Disaster Recovery

Implement disaster recovery strategies including RTO/RPO planning, AWS cross-region failover patterns, DR testing procedures, and automated failover scripts.

When to Use

Defining RTO and RPO targets for critical systems
Designing multi-region or multi-cloud disaster recovery architectures
Implementing automated failover and failback procedures
Conducting DR tests (tabletop, component, full failover)
Meeting compliance requirements for contingency planning (SOC 2, HIPAA, FedRAMP, ISO 27001)

RTO/RPO Planning

recovery_metrics:
  RTO:
    definition: "Recovery Time Objective - maximum acceptable downtime"
    measurement: "From incident declaration to service restoration"
    factors:
      - Failover automation maturity
      - Data replication lag
      - DNS propagation time
      - Application warm-up time
      - Verification procedures

  RPO:
    definition: "Recovery Point Objective - maximum acceptable data loss"
    measurement: "Time gap between last good backup and the incident"
    factors:
      - Backup frequency
      - Replication method (sync vs. async)
      - Transaction log shipping interval
      - Cross-region replication lag

service_tier_targets:
  tier_1_critical:
    examples: "Authentication, payment processing, core API"
    rto: "< 15 minutes"
    rpo: "< 1 minute (near-zero)"
    strategy: "Multi-site active-active or warm standby"
    replication: "Synchronous or near-synchronous"
    testing: "Quarterly failover test"

  tier_2_essential:
    examples: "Customer dashboards, reporting, notifications"
    rto: "< 1 hour"
    rpo: "< 15 minutes"
    strategy: "Warm standby or pilot light"
    replication: "Asynchronous with short interval"
    testing: "Semi-annual failover test"

  tier_3_standard:
    examples: "Internal tools, analytics, batch processing"
    rto: "< 4 hours"
    rpo: "< 1 hour"
    strategy: "Pilot light or backup and restore"
    replication: "Periodic snapshots"
    testing: "Annual failover test"

  tier_4_non_essential:
    examples: "Development environments, documentation sites"
    rto: "< 24 hours"
    rpo: "< 24 hours"
    strategy: "Backup and restore"
    replication: "Daily backups"
    testing: "Annual backup restore verification"

DR Strategies Comparison

strategies:
  backup_and_restore:
    rto: "Hours"
    rpo: "Hours (depends on backup frequency)"
    cost: "$"
    description: "Regular backups stored in DR region.

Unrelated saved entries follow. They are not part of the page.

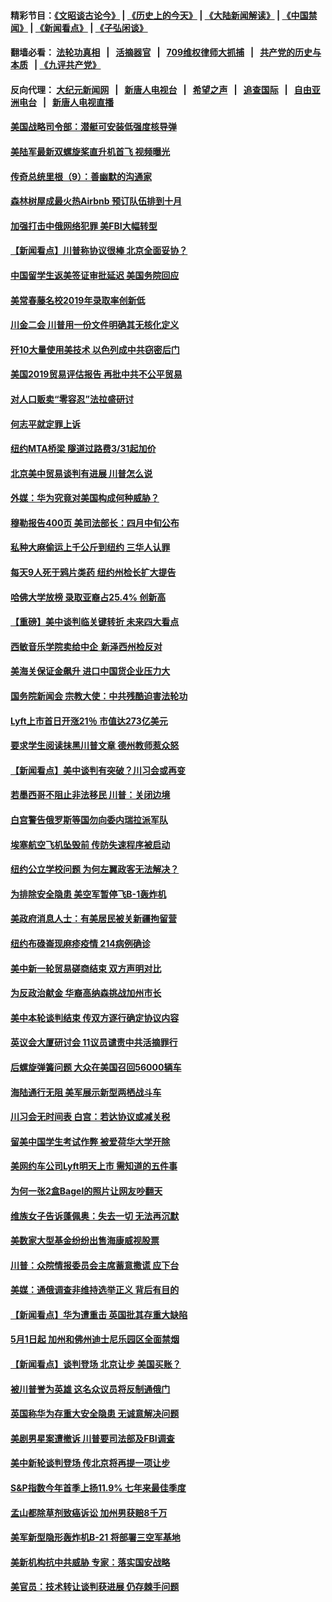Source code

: #### 精彩节目：[《文昭谈古论今》](http://134.209.198.168/wenzhao) | [《历史上的今天》](http://134.209.198.168/today-in-history) | [《大陆新闻解读》](http://134.209.198.168/ntdtv-comedy) | [《中国禁闻》](http://134.209.198.168/ntdtv-news) | [《新闻看点》](http://134.209.198.168/news-insight) | [《子弘闲谈》](http://134.209.198.168/zihongxiantan/) 

  #### 翻墙必看： [法轮功真相](http://134.209.198.168:10000/videos/truth.html) &nbsp;&nbsp;|&nbsp;&nbsp; [活摘器官](http://134.209.198.168:10000/videos/res/Organs/) &nbsp;&nbsp;|&nbsp;&nbsp; [709维权律师大抓捕](http://134.209.198.168:10000/videos/709/) &nbsp;&nbsp;|&nbsp;&nbsp; [共产党的历史与本质](http://134.209.198.168:10000/videos/ccp.html) &nbsp;&nbsp;| [《九评共产党》](http://134.209.198.168:10000/videos/jiuping/) 

#### 反向代理： [大纪元新闻网](http://134.209.198.168:10080/) &nbsp;&nbsp;|&nbsp;&nbsp; [新唐人电视台](http://134.209.198.168:8000/) &nbsp;&nbsp;|&nbsp;&nbsp; [希望之声](http://134.209.198.168:8200/) &nbsp;&nbsp;|&nbsp;&nbsp; [追查国际](http://134.209.198.168:10010/) &nbsp;&nbsp;|&nbsp;&nbsp; [自由亚洲电台](http://134.209.198.168:9800/) &nbsp;&nbsp;|&nbsp;&nbsp; [新唐人电视直播](http://134.209.198.168/) 

#### [美国战略司令部：潜艇可安装低强度核导弹](../pages/nsc412/n11152538.md?t=03310937) 

#### [美陆军最新双螺旋桨直升机首飞 视频曝光](../pages/nsc412/n11142593.md?t=03310937) 

#### [传奇总统里根（9）：善幽默的沟通家](../pages/nsc412/n11151700.md?t=03310937) 

#### [森林树屋成最火热Airbnb 预订队伍排到十月](../pages/nsc412/n11151820.md?t=03310937) 

#### [加强打击中俄网络犯罪 美FBI大幅转型](../pages/nsc412/n11151611.md?t=03310937) 

#### [【新闻看点】川普称协议很棒 北京全面妥协？](../pages/nsc412/n11151468.md?t=03310937) 

#### [中国留学生返美签证审批延迟 美国务院回应](../pages/nsc412/n11151314.md?t=03310937) 

#### [美常春藤名校2019年录取率创新低](../pages/nsc412/n11151277.md?t=03310937) 

#### [川金二会 川普用一份文件明确其无核化定义](../pages/nsc412/n11151140.md?t=03310937) 

#### [歼10大量使用美技术 以色列成中共窃密后门](../pages/nsc412/n11143429.md?t=03310937) 

#### [美国2019贸易评估报告 再批中共不公平贸易](../pages/nsc412/n11150818.md?t=03310937) 

#### [对人口贩卖“零容忍”法拉盛研讨](../pages/nsc412/n11150877.md?t=03310937) 

#### [何志平就定罪上诉](../pages/nsc412/n11150869.md?t=03310937) 

#### [纽约MTA桥梁 隧道过路费3/31起加价](../pages/nsc412/n11150854.md?t=03310937) 

#### [北京美中贸易谈判有进展 川普怎么说](../pages/nsc412/n11150224.md?t=03310937) 

#### [外媒：华为究竟对美国构成何种威胁？](../pages/nsc412/n11149562.md?t=03310937) 

#### [穆勒报告400页 美司法部长：四月中旬公布](../pages/nsc412/n11150091.md?t=03310937) 

#### [私种大麻偷运上千公斤到纽约 三华人认罪](../pages/nsc412/n11148686.md?t=03310937) 

#### [每天9人死于鸦片类药 纽约州检长扩大提告](../pages/nsc412/n11148700.md?t=03310937) 

#### [哈佛大学放榜 录取亚裔占25.4% 创新高](../pages/nsc412/n11149841.md?t=03310937) 

#### [【重磅】美中谈判临关键转折 未来四大看点](../pages/nsc412/n11149718.md?t=03310937) 

#### [西敏音乐学院卖给中企 新泽西州检反对](../pages/nsc412/n11149680.md?t=03310937) 

#### [美海关保证金飙升 进口中国货企业压力大](../pages/nsc412/n11149090.md?t=03310937) 

#### [国务院新闻会 宗教大使：中共残酷迫害法轮功](../pages/nsc412/n11149870.md?t=03310937) 

#### [Lyft上市首日开涨21％ 市值达273亿美元](../pages/nsc412/n11149695.md?t=03310937) 

#### [要求学生阅读抹黑川普文章 德州教师惹众怒](../pages/nsc412/n11149736.md?t=03310937) 

#### [【新闻看点】美中谈判有突破？川习会或再变](../pages/nsc412/n11149469.md?t=03310937) 

#### [若墨西哥不阻止非法移民 川普：关闭边境](../pages/nsc412/n11149488.md?t=03310937) 

#### [白宫警告俄罗斯等国勿向委内瑞拉派军队](../pages/nsc412/n11149658.md?t=03310937) 

#### [埃塞航空飞机坠毁前 传防失速程序被启动](../pages/nsc412/n11149281.md?t=03310937) 

#### [纽约公立学校问题 为何左翼政客无法解决？](../pages/nsc412/n11148665.md?t=03310937) 

#### [为排除安全隐患 美空军暂停飞B-1轰炸机](../pages/nsc412/n11149312.md?t=03310937) 

#### [美政府消息人士：有美居民被关新疆拘留营](../pages/nsc412/n11149339.md?t=03310937) 

#### [纽约布碌崙现麻疹疫情 214病例确诊](../pages/nsc412/n11148696.md?t=03310937) 

#### [美中新一轮贸易磋商结束 双方声明对比](../pages/nsc412/n11149183.md?t=03310937) 

#### [为反政治献金 华裔高纳森挑战加州市长](../pages/nsc412/n11147254.md?t=03310937) 

#### [美中本轮谈判结束 传双方逐行确定协议内容](../pages/nsc412/n11148669.md?t=03310937) 

#### [英议会大厦研讨会 11议员谴责中共活摘罪行](../pages/nsc412/n11147307.md?t=03310937) 

#### [后螺旋弹簧问题 大众在美国召回56000辆车](../pages/nsc412/n11148541.md?t=03310937) 

#### [海陆通行无阻 美军展示新型两栖战斗车](../pages/nsc412/n11148536.md?t=03310937) 

#### [川习会无时间表 白宫：若达协议或减关税](../pages/nsc412/n11147333.md?t=03310937) 

#### [留美中国学生考试作弊 被爱荷华大学开除](../pages/nsc412/n11147726.md?t=03310937) 

#### [美网约车公司Lyft明天上市 需知道的五件事](../pages/nsc412/n11147465.md?t=03310937) 

#### [为何一张2盒Bagel的照片让网友吵翻天](../pages/nsc412/n11147104.md?t=03310937) 

#### [维族女子告诉蓬佩奥：失去一切 无法再沉默](../pages/nsc412/n11135743.md?t=03310937) 

#### [美数家大型基金纷纷出售海康威视股票](../pages/nsc412/n11147111.md?t=03310937) 

#### [川普：众院情报委员会主席蓄意撒谎 应下台](../pages/nsc412/n11146907.md?t=03310937) 

#### [美媒：通俄调查非维持选举正义 背后有目的](../pages/nsc412/n11147110.md?t=03310937) 

#### [【新闻看点】华为遭重击 英国批其存重大缺陷](../pages/nsc412/n11146848.md?t=03310937) 

#### [5月1日起 加州和佛州迪士尼乐园区全面禁烟](../pages/nsc412/n11147050.md?t=03310937) 

#### [【新闻看点】谈判登场 北京让步 美国买账？](../pages/nsc412/n11146749.md?t=03310937) 

#### [被川普誉为英雄 这名众议员将反制通俄门](../pages/nsc412/n11146995.md?t=03310937) 

#### [英国称华为存重大安全隐患 无诚意解决问题](../pages/nsc412/n11146736.md?t=03310937) 

#### [美剧男星案遭撤诉 川普要司法部及FBI调查](../pages/nsc412/n11146727.md?t=03310937) 

#### [美中新轮谈判登场 传北京将再提一项让步](../pages/nsc412/n11146711.md?t=03310937) 

#### [S&P指数今年首季上扬11.9% 七年来最佳季度](../pages/nsc412/n11146536.md?t=03310937) 

#### [孟山都除草剂致癌诉讼 加州男获赔8千万](../pages/nsc412/n11146396.md?t=03310937) 

#### [美军新型隐形轰炸机B-21 将部署三空军基地](../pages/nsc412/n11146075.md?t=03310937) 

#### [美新机构抗中共威胁 专家：落实国安战略](../pages/nsc412/n11145499.md?t=03310937) 

#### [美官员：技术转让谈判获进展 仍存棘手问题](../pages/nsc412/n11145018.md?t=03310937)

Restore from backup when needed."
    aws_services:
      - "S3 cross-region replication for backups"
      - "RDS automated snapshots copied to DR region"
      - "AMI copies in DR region"
      - "Terraform/CloudFormation for infrastructure rebuild"
    pros: "Lowest cost, simplest to maintain"
    cons: "Longest recovery time, highest data loss potential"

  pilot_light:
    rto: "Minutes to hours"
    rpo: "Minutes"
    cost: "$$"
    description: "Core infrastructure running in DR region (databases replicated). Scale up compute on failover."
    aws_services:
      - "RDS cross-region read replica (always running)"
      - "S3 cross-region replication"
      - "AMIs pre-built in DR region"
      - "Auto Scaling groups at zero/minimal capacity"
    pros: "Fast database recovery, moderate cost"
    cons: "Compute scale-up adds to recovery time"

  warm_standby:
    rto: "Minutes"
    rpo: "Seconds to minutes"
    cost: "$$$"
    description: "Scaled-down but functional environment in DR region. Scale up on failover."
    aws_services:
      - "RDS cross-region read replica"
      - "ECS/EKS running at reduced capacity"
      - "Route53 health checks for automated DNS failover"
      - "Global Accelerator for traffic management"
    pros: "Fast failover, reduced risk"
    cons: "Higher baseline cost for idle resources"

  multi_site_active:
    rto: "Near-zero"
    rpo: "Near-zero"
    cost: "$$$$"
    description: "Active-active across regions. Traffic served from both regions simultaneously."
    aws_services:
      - "DynamoDB Global Tables or Aurora Global Database"
      - "Route53 latency/weighted routing"
      - "CloudFront with multi-origin"
      - "Global Accelerator"
      - "ECS/EKS in both regions"
    pros: "Minimal downtime and data loss"
    cons: "Highest cost, most complex to operate"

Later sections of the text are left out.